John Stuart (1877–1969) was the chief executive officer of the Quaker Oats Company from 1922 to 1953.

Biography
John Stuart was born in Chicago in 1877, the son of Robert Stuart and his wife Margaret Shearer.  He was educated at the University of Chicago Laboratory Schools.  As a teenager, he would work in his father's mill in Cedar Rapids, Iowa sweeping floors.  After high school, he was educated at Princeton University, graduating in 1900. He won the first TransMississippi Amateur golf tournament at the Kansas City Country Club in 1901. 
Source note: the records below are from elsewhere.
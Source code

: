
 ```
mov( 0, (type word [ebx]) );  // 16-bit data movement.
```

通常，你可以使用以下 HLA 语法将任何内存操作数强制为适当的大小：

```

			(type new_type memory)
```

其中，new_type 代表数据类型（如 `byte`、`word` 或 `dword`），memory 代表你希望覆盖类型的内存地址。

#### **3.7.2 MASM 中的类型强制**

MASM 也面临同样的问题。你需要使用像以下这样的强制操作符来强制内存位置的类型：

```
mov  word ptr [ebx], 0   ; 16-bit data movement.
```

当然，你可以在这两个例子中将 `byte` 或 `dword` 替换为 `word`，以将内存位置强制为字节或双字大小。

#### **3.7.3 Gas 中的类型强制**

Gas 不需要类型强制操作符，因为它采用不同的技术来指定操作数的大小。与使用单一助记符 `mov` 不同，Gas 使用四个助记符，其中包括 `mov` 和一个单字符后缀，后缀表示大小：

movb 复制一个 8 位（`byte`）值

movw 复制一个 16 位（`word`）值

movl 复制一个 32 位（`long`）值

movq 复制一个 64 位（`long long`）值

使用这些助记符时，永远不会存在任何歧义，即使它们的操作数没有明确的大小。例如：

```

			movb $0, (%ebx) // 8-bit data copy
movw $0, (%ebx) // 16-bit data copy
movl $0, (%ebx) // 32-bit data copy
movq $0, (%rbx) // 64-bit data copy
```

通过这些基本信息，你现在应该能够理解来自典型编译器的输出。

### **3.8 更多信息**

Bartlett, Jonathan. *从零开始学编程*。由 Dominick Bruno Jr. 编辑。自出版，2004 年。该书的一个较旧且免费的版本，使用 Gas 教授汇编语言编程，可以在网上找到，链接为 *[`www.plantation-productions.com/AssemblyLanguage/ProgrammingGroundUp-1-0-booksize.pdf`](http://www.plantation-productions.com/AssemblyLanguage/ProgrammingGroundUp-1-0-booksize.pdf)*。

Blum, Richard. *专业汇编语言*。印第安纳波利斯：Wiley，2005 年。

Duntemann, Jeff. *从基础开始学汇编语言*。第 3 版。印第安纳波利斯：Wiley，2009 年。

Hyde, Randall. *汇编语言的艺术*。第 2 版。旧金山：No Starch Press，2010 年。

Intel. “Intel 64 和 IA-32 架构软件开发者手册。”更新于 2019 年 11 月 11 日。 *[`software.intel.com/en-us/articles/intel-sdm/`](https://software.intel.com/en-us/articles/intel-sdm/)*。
In 1899, Stuart's father and his business partner Henry Parsons Crowell had used a proxy fight to gain control of the American Cereal Company from Ferdinand Schumacher.  In 1901, they renamed the company the Quaker Oats Company, to take advantage of the brand previously built up by Crowell's Quaker Mill Company.  In 1907, at age 30, Stuart was named a director of the Quaker Oats Company and soon became thoroughly acquainted with the business.

Stuart took over as CEO of the Quaker Oats Company in 1922, at age 43.  His brother R. Douglas Stuart then took over marketing responsibilities from Crowell a short time later.  During Stuart's time as CEO, the company introduced new products, such as Puffed Wheat and Puffed Rice.  The company purchased Aunt Jemima in 1925.  The company diversified in 1942 with the purchase of dog food brand Ken-L Ration, to be followed up by the acquisition of the Puss 'n Boots cat food brand in 1950.  Stuart stepped down as CEO in 1953, handing the reins to his designated successor Donold Lourie.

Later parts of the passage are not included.